According to Steward Beck, President and CEO of the Asia-Pacific Fund Canada, the pact is really important for Canada because it gets access to the Japanese market, Canada’s fourth largest market, as well as well as others like Vietnam, Singapore and ASEAN, which are important markets but the northern American country does not have trade arrangement.
“It is gonna give Vietnam advantages”, he told Vietnam News Agency’s correspondent on the eve of the official signing ceremony. For Canada, “it gives us advantages in place like Vietnam,” he added.
He highlighted Vietnam’s potential with a young labour and half of the population being under 25 and well educated.
“Once you start marketing CPTPP with the Canadian business community, they will start focusing on opportunities Vietnam offers to them.”
Beck pointed out fields the two sides have opportunities for cooperation such as technology, which, he said, will become much more important in doing business today whether e-commerce, finance technology, and services, along with Vietnam’s export of more seafood and other products to Canada.
“In the next two-three years, once the agreement is enforced, we will see more engagements with Vietnam in areas important for Vietnam and Canada.”
He believed more people would go to Vietnam and more people will see what opportunities are it will create that type of business.
Besides, there is a large of Vietnamese community in Canada, they will help because they would know what the business opportunity is in Vietnam.
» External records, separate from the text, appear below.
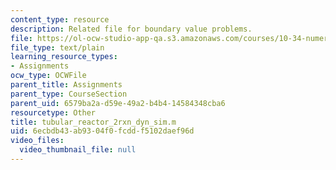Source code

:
 ```yaml
---
content_type: resource
description: Related file for boundary value problems.
file: https://ol-ocw-studio-app-qa.s3.amazonaws.com/courses/10-34-numerical-methods-applied-to-chemical-engineering-fall-2005/6ecbdb43ab9304f0fcddf5102daef96d_tubular_reactor_2rxn_dyn_sim.m
file_type: text/plain
learning_resource_types:
- Assignments
ocw_type: OCWFile
parent_title: Assignments
parent_type: CourseSection
parent_uid: 6579ba2a-d59e-49a2-b4b4-14584348cba6
resourcetype: Other
title: tubular_reactor_2rxn_dyn_sim.m
uid: 6ecbdb43-ab93-04f0-fcdd-f5102daef96d
video_files:
  video_thumbnail_file: null
---
```

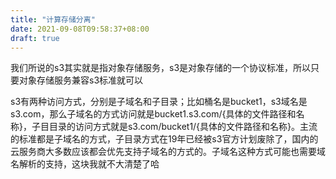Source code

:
 ```yaml
---
title: "计算存储分离"
date: 2021-09-08T09:58:37+08:00
draft: true
---
```


我们所说的s3其实就是指对象存储服务，s3是对象存储的一个协议标准，所以只要对象存储服务兼容s3标准就可以

s3有两种访问方式，分别是子域名和子目录；比如桶名是bucket1，s3域名是s3.com，那么子域名的方式访问就是bucket1.s3.com/{具体的文件路径和名称}，子目目录的访问方式就是s3.com/bucket1/{具体的文件路径和名称}。主流的标准都是子域名的方式，子目录方式在19年已经被s3官方计划废除了，国内的云服务商大多数应该都会优先支持子域名的方式的。子域名这种方式可能也需要域名解析的支持，这块我就不大清楚了哈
They will be able to make those connections, Beck affirmed.
After the US withdrew from the Trans-Pacific Partnership (TPP), the predecessor of the CPTPP, in 2017, the remaining 11 countries -Australia, Brunei, Canada, Chile, Japan, Malaysia, Mexico, New Zealand, Peru, Singapore, and Vietnam- agreed to maintain the deal and rename it CPTPP.
It sets high criteria in numerous fields, including labour, the environment, intellectual property, digital economy and cyber security. Twenty-two provisions of the CPTPP, including sensitive ones related to intellectual property, were suspended or changed in comparison to the TPP.
The pact will come into force 60 days after it is fully ratified by six of the 11 members.